Le Luxembourg occupait alors la 23e place dans le classement des 27 Etats membres, avec un déficit de transposition de 1,5 %, ce qui équivalait à 23 directives non transposées dans les délais requis et à une augmentation de son déficit de 0,l % par rapport au tableau d’affichage antérieur. Toutefois, le Luxembourg avait amélioré son classement de deux positions par rapport à ce dernier tableau.
En ce qui concerne l’objectif "tolérance zéro" envers les retards dans la transposition des directives dont le délai de transposition est échu depuis au moins deux ans, le Luxembourg se situait en 24e position, avec 4 directives (par rapport à 5 directives lors du tableau précédent).
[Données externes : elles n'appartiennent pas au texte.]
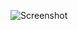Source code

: ![Screenshot](https://raw.githubusercontent.com/Cryakl/Ultimate-RAT-Collection/refs/heads/main/NjRat/HallajProRat/Screenshot.png)
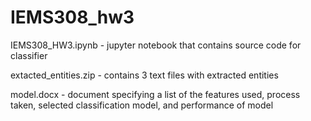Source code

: # IEMS308_hw3

IEMS308_HW3.ipynb - jupyter notebook that contains source code for classifier

extacted_entities.zip - contains 3 text files with extracted entities

model.docx - document specifying a list of the features used, process taken, selected classification model, and performance of model
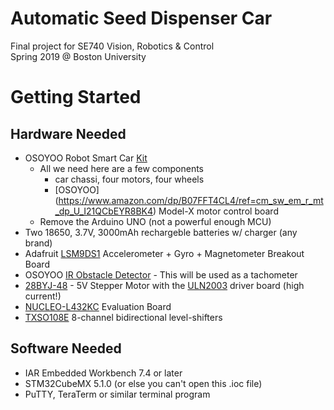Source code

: # Automatic Seed Dispenser Car
Final project for SE740 Vision, Robotics & Control <br/>
Spring 2019 @ Boston University  <br/>

# Getting Started
## Hardware Needed
+ OSOYOO Robot Smart Car [Kit](https://www.amazon.com/dp/B074Z6DMYP/ref=cm_sw_em_r_mt_dp_U_9QwMCbNGRHGH2) 
  - All we need here are a few components
    - car chassi, four motors, four wheels 
    - [OSOYOO] (https://www.amazon.com/dp/B07FFT4CL4/ref=cm_sw_em_r_mt_dp_U_I21QCbEYR8BK4) Model-X motor control board 
  - Remove the Arduino UNO (not a powerful enough MCU) 
+ Two 18650, 3.7V, 3000mAh rechargeble batteries w/ charger (any brand) 
+ Adafruit [LSM9DS1](https://learn.adafruit.com/adafruit-lsm9ds1-accelerometer-+plus-gyro-plus-magnetometer-9-dof-breakout/overview) Accelerometer + Gyro + Magnetometer Breakout Board
+ OSOYOO [IR Obstacle Detector](https://www.amazon.com/OSOYOO-Infrared-Obstacle-Avoidance-Arduino/dp/B01I57HIJ0) - This will be used as a tachometer
+ [28BYJ-48](https://components101.com/motors/28byj-48-stepper-motor) - 5V Stepper Motor with the [ULN2003](https://www.electronicoscaldas.com/datasheet/ULN2003A-PCB.pdf) driver board (high current!)
+ [NUCLEO-L432KC](https://www.st.com/content/st_com/en/products/evaluation-tools/product-evaluation-tools/mcu-mpu-eval-tools/stm32-mcu-mpu-eval-tools/stm32-nucleo-boards/nucleo-l432kc.html) Evaluation Board
+ [TXSO108E](https://www.addicore.com/TXS0108E-p/ad284.htm) 8-channel bidirectional level-shifters

## Software Needed 
- IAR Embedded Workbench 7.4 or later 
- STM32CubeMX 5.1.0 (or else you can't open this .ioc file)
- PuTTY, TeraTerm or similar terminal program 

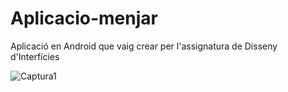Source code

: # Aplicacio-menjar
Aplicació en Android que vaig crear per l'assignatura de Disseny d'Interfícies


![Captura1](https://user-images.githubusercontent.com/45634237/58573020-22349c80-823d-11e9-874a-1ca8309ffc46.jpg)
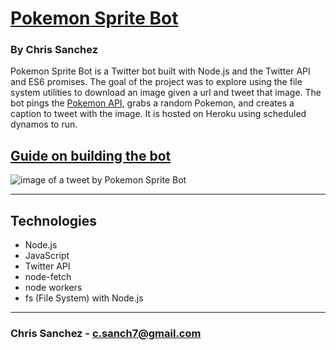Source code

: # [Pokemon Sprite Bot](https://twitter.com/Pokemon___Bot)

### By **Chris Sanchez**

Pokemon Sprite Bot is a Twitter bot built with Node.js and the Twitter API and ES6 promises. The goal of the project was to explore using the file system utilities to download an image given a url and tweet that image. The bot pings the [Pokemon API](https://pokeapi.co/), grabs a random Pokemon, and creates a caption to tweet with the image. It is hosted on Heroku using scheduled dynamos to run. 

## [Guide on building the bot](https://medium.com/@c.sanch7/build-a-twitter-bot-with-node-js-and-the-pok%C3%A9mon-api-963edf7ce2a8)

![image of a tweet by Pokemon Sprite Bot](https://i.imgur.com/0jyYRPf.jpg?1 "read")

 - - - 

## Technologies 

* Node.js
* JavaScript 
* Twitter API
* node-fetch
* node workers
* fs (File System) with Node.js

- - -

### Chris Sanchez - c.sanch7@gmail.com
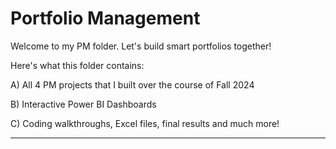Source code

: # Portfolio Management 

Welcome to my PM folder. Let's build smart portfolios together!

Here's what this folder contains:

A) All 4 PM projects that I built over the course of Fall 2024

B) Interactive Power BI Dashboards

C) Coding walkthroughs, Excel files, final results and much more!


---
Le tableau d’affichage n° 22, publié le 21 mars 2011, a dressé un état des lieux de la transposition des directives marché intérieur ayant un délai de transposition antérieur au 1er novembre 2010.
Dans ce tableau, le Luxembourg a réalisé sa meilleure performance avec un déficit de transposition historique de 1 %, ce qui correspond à 15 directives non-transposées dans les délais, et a atteint pour la première fois, depuis l’introduction du tableau d’affichage, l’objectif fixé par le Conseil européen de mars 2007.
Toutefois, avec ce score, le Luxembourg a terminé en 18e position du classement des 27 Etats membres (ex-æquo avec la Grèce et l’Allemagne) par rapport au déficit européen moyen de 0,9 %. Il apparaît donc que, même si la performance luxembourgeoise s’est considérablement améliorée par rapport aux tableaux d’affichage précédents, le Luxembourg se range toujours dans la deuxième moitié de la "classe" européenne.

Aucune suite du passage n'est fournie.